Enter any book store or library, and you are sure to find no shortage of dog books. My problem with many of these books is that they are long, drawn out, and extremely oversimplified. They spend page after page spelling out information that you could have just as easily gotten from a 5 minute Google session. Look for something more in depth, though, and you might soon find yourself reading behavioral or biological studies on the present day dog…using vocabulary that has you frustrated, confused, and reaching for that Cutest Puppies picture book instead.
Dogs, by Raymond and Lorna Coppinger, is the perfect middle ground. This book had me hooked by the time I finished the introduction. By using scientific terminology and referencing evolutionary theories, I felt like I was actually learning something. The authors’ casual writing style and simple explanations kept me from getting confused. Raymond and Lorna go into details about how a dog’s brain works – how it grows, how it learns, how it is wired. They also spend many pages analyzing exactly what kind of relationships we have with dogs. Who is benefiting who….and why we probably should not consider ourselves dog’s best friend.
In the book, dogs are broken into five different categories – modern household dogs, village dogs, livestock-guarding dogs, sled dogs, and herding dogs. The reader is then given a comprehensive look on the physical and mental aspects of each of these categories. As someone who deals exclusively with household dogs, I have somewhat limited knowledge of “working” dogs…and virtually no knowledge at all of sled dogs. I was blown away at the details given – everything from how sled dogs are raised, to why certain breeds do (or don’t) make good sled dogs, to the physics of how dogs are harnessed to maximize their speed. It was truly fascinating while not being so detailed that I lost interest.

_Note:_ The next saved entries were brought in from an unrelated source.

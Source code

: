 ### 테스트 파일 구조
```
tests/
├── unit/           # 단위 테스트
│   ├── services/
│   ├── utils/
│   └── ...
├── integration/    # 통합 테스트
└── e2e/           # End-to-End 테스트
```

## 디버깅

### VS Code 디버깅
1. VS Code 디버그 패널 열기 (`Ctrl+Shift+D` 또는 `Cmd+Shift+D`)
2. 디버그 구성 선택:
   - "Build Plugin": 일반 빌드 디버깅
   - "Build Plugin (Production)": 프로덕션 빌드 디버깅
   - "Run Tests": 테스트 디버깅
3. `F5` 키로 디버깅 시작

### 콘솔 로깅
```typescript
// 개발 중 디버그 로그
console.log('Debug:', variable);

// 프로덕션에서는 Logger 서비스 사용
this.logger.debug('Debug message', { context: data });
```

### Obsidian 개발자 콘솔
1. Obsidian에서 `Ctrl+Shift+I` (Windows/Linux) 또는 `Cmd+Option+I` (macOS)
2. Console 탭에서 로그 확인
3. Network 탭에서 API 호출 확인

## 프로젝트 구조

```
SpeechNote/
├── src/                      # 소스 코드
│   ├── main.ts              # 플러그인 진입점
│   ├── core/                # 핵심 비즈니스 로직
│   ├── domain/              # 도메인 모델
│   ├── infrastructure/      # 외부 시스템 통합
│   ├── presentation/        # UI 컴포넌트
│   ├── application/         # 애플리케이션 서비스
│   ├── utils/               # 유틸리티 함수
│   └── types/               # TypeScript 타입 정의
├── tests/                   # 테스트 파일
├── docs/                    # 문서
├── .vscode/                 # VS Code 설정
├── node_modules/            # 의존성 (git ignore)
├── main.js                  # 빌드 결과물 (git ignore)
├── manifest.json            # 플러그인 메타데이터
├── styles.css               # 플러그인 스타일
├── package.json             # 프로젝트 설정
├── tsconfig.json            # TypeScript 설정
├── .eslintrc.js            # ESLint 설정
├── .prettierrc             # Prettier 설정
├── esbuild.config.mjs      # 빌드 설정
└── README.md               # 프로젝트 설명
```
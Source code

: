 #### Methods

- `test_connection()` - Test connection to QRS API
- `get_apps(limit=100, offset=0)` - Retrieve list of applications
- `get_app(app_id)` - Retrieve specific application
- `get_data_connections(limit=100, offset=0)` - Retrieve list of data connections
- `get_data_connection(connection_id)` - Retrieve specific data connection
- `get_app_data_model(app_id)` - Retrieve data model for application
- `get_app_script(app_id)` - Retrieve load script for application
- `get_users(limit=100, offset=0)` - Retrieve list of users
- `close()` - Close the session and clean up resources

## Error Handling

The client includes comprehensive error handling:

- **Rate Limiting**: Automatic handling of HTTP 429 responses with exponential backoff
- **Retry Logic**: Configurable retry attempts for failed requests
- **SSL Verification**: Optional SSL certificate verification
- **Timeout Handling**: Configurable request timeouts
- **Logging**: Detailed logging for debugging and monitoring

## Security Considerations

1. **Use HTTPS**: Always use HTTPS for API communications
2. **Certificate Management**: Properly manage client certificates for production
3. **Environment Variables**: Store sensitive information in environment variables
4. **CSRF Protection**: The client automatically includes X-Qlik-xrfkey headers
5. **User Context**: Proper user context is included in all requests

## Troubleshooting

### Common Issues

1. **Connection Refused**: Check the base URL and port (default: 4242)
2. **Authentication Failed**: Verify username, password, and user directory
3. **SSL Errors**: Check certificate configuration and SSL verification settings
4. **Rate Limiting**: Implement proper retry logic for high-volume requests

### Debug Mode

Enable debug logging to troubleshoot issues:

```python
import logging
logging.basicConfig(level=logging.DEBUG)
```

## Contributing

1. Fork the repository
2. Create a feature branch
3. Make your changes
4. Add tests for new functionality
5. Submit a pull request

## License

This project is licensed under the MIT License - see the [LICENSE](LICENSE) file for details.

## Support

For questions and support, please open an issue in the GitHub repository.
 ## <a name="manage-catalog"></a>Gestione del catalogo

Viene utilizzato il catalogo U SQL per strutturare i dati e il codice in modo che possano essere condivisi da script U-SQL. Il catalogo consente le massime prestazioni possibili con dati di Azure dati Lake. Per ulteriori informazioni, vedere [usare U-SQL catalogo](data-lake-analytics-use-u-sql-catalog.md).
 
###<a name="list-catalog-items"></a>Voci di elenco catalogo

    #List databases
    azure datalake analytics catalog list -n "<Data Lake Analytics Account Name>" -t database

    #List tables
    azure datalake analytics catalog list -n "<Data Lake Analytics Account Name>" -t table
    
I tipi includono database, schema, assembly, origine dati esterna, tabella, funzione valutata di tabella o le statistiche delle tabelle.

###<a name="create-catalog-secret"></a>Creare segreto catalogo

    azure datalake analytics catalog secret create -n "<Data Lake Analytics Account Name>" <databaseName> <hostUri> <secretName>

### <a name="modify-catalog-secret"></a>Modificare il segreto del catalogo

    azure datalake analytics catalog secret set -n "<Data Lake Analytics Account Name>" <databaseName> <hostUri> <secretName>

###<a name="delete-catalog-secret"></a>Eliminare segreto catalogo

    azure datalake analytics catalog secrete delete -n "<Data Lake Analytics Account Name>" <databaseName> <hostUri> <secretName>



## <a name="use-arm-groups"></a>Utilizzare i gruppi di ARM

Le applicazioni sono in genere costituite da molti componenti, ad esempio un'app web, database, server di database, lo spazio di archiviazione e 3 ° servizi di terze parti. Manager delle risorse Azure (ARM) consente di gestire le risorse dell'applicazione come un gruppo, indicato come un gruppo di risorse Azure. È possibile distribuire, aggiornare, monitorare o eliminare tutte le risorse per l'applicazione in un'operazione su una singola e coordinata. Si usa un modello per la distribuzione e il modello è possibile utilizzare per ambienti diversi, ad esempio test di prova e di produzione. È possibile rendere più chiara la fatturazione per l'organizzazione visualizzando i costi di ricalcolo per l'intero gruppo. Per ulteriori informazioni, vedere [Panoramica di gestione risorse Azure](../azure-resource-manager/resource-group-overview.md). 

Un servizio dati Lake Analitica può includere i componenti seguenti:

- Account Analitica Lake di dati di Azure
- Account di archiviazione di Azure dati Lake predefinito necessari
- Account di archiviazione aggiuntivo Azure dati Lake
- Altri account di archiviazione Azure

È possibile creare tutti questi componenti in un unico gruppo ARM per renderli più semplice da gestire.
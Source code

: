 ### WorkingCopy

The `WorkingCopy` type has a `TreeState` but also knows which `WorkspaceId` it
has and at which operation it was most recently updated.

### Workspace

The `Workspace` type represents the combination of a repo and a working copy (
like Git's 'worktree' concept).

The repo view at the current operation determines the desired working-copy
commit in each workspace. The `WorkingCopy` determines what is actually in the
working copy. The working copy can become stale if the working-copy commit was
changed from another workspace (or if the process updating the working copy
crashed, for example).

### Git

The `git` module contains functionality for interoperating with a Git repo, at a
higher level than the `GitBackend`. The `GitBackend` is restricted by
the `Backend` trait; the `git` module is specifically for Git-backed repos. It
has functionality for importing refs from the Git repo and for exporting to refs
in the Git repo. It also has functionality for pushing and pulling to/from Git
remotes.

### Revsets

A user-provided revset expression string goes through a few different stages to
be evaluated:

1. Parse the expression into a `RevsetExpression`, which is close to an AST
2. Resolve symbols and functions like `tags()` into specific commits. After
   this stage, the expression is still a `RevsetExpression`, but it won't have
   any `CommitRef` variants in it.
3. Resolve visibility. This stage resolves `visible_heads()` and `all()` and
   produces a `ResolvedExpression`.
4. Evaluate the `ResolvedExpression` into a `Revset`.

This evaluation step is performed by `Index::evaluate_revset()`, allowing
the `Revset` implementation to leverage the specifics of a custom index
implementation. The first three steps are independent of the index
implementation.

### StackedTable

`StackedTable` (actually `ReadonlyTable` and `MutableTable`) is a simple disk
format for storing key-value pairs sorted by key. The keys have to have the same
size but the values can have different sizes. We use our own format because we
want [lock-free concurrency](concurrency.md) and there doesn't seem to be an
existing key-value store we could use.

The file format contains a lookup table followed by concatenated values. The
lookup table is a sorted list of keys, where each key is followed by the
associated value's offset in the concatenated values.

The Coppingers also have strong feelings about purebred dogs – feelings that I completely agree with. “I believe the modern household dog is bred to satisfy human psychological needs, with little or not consideration of the consequence for the dog.” Some modern household dog breeds, they explain, have been bred for their aesthetic looks alone – and have become unhealthy, almost cartoonish versions of their ancestors. (They – like many people today – cite the bulldog as the number one example of this.) I also agree with the authors in their opinion that working dogs should never be pets. People love the way these dogs look…but have no idea how ingrained these dogs’ “working” behavior actually is.
The most fascinating part of this book, though, is the chapter devoted to the dogs of Pemba. In a quest to discover just how wolves evolved into dogs…and the relationship humans and dogs had during this evolution, the authors studied the people and pups on this fairly primitive island. The island’s residents live in villages and are hunters and gatherers. The dogs are isolated enough so that there aren’t new genes being introduced each generation. This chapter was AMAZING. Reading about how people benefit dogs (living with dogs in their midst, but not as pets) and how the dogs live as “wild” animals….it was just an incredibly captivating read.
So, if you couldn’t tell, I loved the book and highly recommend it to every dog lover – whether you are looking for something to help you better understand your own pooches origin and thought process or you have a more scientific brain and really want some detailed biological research.
And don’t worry….scattered amid the science mumbo-jumbo are the quite a few of those cute puppy pics!